**Source material**
___
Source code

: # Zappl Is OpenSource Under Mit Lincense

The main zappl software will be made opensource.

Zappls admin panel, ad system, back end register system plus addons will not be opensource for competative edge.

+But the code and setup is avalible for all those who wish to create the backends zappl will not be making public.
___
**Task requirements**
Repeat, exactly and only, the lines above from the one containing "The main zappl" through the end of the material.

**Written reply**
The main zappl software will be made opensource.

Zappls admin panel, ad system, back end register system plus addons will not be opensource for competative edge.

+But the code and setup is avalible for all those who wish to create the backends zappl will not be making public.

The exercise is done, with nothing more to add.